_Directions:_
Collect every line in the records below that contains the word "textbf".

_Input data:_

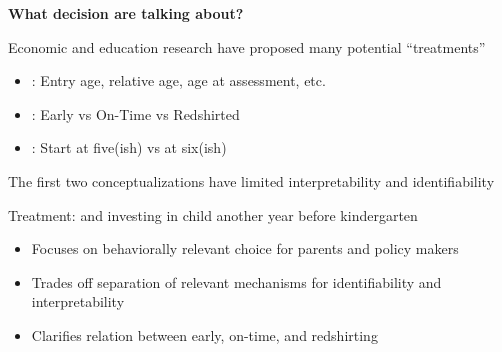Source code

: \documentclass[t,aspectratio=169,11pt,presentation]{beamer}
\newenvironment{wideitemize}{\itemize\addtolength{\itemsep}{14pt}}{\enditemize}
\begin{document}

\appendix
{}



\begin{frame}[label=whywaiting]{\textbf{What decision are talking about?}}

\begin{wideitemize}
    \item Economic and education research have proposed many potential ``treatments''
    \begin{itemize}
        \item<2-> \textbf{}: Entry age, relative age, age at assessment, etc.
        \item<3-> \textbf{}: Early vs On-Time vs Redshirted
        \item<4-> \textbf{}: Start at five(ish) vs at six(ish)
        
    \end{itemize}
    
    
    \item<5-> The first two conceptualizations have limited interpretability and identifiability
        
        {\tiny \color{gray}\citep[see for example][]{angrist2008mostly,barua2016school}}
        
    
    \item<6-> Treatment: \textbf{\color{ptr3}{waiting}} and investing in child another year before kindergarten
    
     {\tiny \color{gray}\citep[following binary definition in][]{black2011too,dhuey2019school}}
    
    \begin{itemize}
        \item Focuses on behaviorally relevant choice for parents and policy makers 
        \item Trades off separation of relevant mechanisms for identifiability and interpretability
        \item Clarifies relation between early, on-time, and redshirting 
    \end{itemize}
        

   
    
    
\end{wideitemize}


\hyperlink{wait1}{}
\end{frame}
\end{document}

_Answer:_
\begin{frame}[label=whywaiting]{\textbf{What decision are talking about?}}
        \item<2-> \textbf{}: Entry age, relative age, age at assessment, etc.
        \item<3-> \textbf{}: Early vs On-Time vs Redshirted
        \item<4-> \textbf{}: Start at five(ish) vs at six(ish)
    \item<6-> Treatment: \textbf{\color{ptr3}{waiting}} and investing in child another year before kindergarten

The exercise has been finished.